Le budget militaire est censé être, comme les autres dépenses de la Confédération, minutieusement vérifié puis avalisé par diverses instances: le Département fédéral de la défense (DDPS), puis le Département fédéral des finances (DFF), le Conseil fédéral, les commissions parlementaires des finances et enfin le parlement en session plénière. Mais, dans le cas présent, les sorties d’argent se sont révélées supérieures aux moyens à disposition.
Logiquement, les regards se tournent vers Viola Amherd. A la question: «Le DDPS a-t-il caché des informations au Conseil fédéral puis au parlement?», ses services nous répondent succinctement «non». Mais la ministre ne communique pas plus avant. Hier après-midi, elle ne s’est pas présentée devant la presse, préférant laisser l’exercice à Thomas Süssli, chef de l’armée, et à Gerhard Jakob, chef des finances de la Défense.

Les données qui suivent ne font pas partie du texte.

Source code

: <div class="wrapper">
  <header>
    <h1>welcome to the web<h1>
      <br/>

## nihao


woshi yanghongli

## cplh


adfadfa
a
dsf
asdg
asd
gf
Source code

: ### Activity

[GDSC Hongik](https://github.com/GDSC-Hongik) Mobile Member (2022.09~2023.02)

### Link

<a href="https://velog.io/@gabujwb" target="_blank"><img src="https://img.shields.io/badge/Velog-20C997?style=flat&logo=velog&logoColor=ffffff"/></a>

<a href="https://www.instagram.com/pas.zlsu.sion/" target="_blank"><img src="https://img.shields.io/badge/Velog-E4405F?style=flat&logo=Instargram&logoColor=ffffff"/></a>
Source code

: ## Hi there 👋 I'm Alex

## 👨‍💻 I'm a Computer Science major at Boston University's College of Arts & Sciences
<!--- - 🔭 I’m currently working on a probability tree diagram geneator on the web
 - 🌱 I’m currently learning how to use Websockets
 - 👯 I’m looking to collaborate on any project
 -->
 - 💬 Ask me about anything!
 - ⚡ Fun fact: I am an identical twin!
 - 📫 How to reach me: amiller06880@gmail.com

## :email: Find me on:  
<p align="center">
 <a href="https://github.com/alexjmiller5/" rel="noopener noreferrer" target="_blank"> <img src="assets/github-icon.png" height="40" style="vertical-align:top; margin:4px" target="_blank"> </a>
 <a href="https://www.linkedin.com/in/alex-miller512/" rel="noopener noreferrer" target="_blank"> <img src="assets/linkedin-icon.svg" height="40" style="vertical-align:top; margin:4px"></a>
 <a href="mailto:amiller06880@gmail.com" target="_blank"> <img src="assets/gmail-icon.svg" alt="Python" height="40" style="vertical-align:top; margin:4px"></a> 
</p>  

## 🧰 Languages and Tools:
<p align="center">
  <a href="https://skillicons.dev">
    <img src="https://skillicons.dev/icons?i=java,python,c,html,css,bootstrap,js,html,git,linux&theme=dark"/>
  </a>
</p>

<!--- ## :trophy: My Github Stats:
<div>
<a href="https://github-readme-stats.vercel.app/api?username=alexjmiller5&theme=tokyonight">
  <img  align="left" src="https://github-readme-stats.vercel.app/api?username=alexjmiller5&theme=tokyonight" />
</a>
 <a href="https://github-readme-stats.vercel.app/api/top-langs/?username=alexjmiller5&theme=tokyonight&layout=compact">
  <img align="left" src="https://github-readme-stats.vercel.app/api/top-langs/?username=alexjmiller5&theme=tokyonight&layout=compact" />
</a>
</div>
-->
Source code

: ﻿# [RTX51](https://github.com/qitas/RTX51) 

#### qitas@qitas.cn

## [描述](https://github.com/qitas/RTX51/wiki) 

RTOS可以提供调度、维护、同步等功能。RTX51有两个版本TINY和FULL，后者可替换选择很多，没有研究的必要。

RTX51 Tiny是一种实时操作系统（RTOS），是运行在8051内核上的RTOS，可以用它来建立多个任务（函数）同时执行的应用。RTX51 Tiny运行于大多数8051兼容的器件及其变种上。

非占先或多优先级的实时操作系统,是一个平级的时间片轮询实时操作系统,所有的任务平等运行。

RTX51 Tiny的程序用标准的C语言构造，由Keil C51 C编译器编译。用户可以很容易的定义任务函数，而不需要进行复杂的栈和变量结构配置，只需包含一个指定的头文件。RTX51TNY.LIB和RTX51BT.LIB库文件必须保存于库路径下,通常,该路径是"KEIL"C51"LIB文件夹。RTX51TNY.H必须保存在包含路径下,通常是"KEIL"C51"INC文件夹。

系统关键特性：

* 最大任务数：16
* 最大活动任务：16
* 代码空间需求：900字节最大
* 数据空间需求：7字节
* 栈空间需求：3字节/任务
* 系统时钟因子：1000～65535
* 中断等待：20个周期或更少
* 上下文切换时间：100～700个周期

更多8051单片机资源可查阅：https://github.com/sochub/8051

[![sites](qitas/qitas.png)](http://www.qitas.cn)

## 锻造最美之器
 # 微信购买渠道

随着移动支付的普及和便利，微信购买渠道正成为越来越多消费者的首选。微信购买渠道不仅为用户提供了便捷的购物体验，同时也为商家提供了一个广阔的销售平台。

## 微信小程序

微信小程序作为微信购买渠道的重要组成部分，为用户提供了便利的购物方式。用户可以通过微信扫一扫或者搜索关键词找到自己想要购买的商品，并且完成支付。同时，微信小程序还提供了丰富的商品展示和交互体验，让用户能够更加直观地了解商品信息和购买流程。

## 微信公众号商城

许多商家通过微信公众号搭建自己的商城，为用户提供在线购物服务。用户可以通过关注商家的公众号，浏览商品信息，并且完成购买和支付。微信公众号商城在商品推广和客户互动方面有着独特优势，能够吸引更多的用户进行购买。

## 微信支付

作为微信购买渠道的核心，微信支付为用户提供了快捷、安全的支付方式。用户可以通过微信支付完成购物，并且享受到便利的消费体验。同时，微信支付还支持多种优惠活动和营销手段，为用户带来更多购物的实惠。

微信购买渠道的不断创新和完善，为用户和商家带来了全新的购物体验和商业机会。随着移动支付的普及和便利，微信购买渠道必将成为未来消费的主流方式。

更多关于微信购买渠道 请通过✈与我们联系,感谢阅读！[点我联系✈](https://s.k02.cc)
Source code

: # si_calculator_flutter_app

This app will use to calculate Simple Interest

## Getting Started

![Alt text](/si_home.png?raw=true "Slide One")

Les deux dirigeants produisent de nombreux éléments techniques. L’armée a misé sur une augmentation plus élevée de son budget, à la suite du réarmement entraîné par l’invasion de la Russie en Ukraine. Le parlement avait en effet demandé en 2022 de pousser les moyens militaires à 1% du produit intérieur brut (PIB) à l’horizon 2030. L’armée a alors pris des engagements financiers. Et est allée trop vite en besogne. Car, dès janvier 2023, la ministre des Finances, Karin Keller-Sutter, et le Conseil fédéral ont signifié vouloir ralentir cette hausse du budget, l’étalant jusqu’en 2035, invoquant des finances fédérales tendues. Un cap confirmé ensuite par le parlement. «Il n’y a pas eu d’argent promis, puis retiré», remarque un fonctionnaire.
Sénateurs mécontents
Qui plus est, les dépenses trop élevées de l’armée ont débuté avant la guerre en Ukraine. Dès 2020 déjà, les budgets sont dépassés. «Nous ne savions pas si la votation populaire sur le nouvel avion de combat, en septembre 2020, allait tourner en notre faveur, et nous avons donc prévu d’autres projets au cas où», fait valoir Gerhard Jakob, grand argentier militaire.
«Nous n’avons pas de trou financier. Les paiements pour 2024 sont assurés», martèle Thomas Süssli. «Mais nous devons repousser des engagements, ce qui n’est pas un drame.» Sans désigner concrètement les acquisitions ou investissements susceptibles d’être retardés – «Il est trop tôt pour le dire» –, le chef de l’armée assure, brandissant un document noir, que les difficultés financières des troupes avaient été annoncées l’an dernier dans un rapport.
L’attitude du haut commandement a apparemment fait bondir les sénateurs lors de l’audition de la matinée en commission de sécurité. Même Werner Salzmann (UDC/BE), fidèle soutien de l’armée – certes «rassuré» sur certains points – marque son désaccord. «C’est l’armée qui a le devoir de planifier ses dépenses, pas le parlement. Elle ne nous avait jamais dit avec ce niveau de détails qu’elle rencontrait des problèmes de liquidités.»
Le libéral-radical Pascal Broulis (VD), ancien ministre des Finances de son canton, n’est pas plus enthousiaste. «Je n’ai pas l’impression que des erreurs aient été commises, mais je note un manque de rigueur et d’outils de gestion et de planification. De même, quand vous venez en commission parlementaire, dans une période où on veut renforcer l’armement et les budgets militaires, il faut venir avec des chiffres et être préparé.»
Un avis partagé par la socialiste Franziska Roth (SO). «Viola Amherd et les dirigeants de l’armée sont venus sans chiffres. L’information était insuffisante à mes yeux. Il y a un trou financier et ils nient son existence. C’est vraiment inquiétant.» En attendant la séance extraordinaire de commission prévue en mars sur le sujet, la sénatrice se «réserve la possibilité de proposer une enquête en commission de gestion».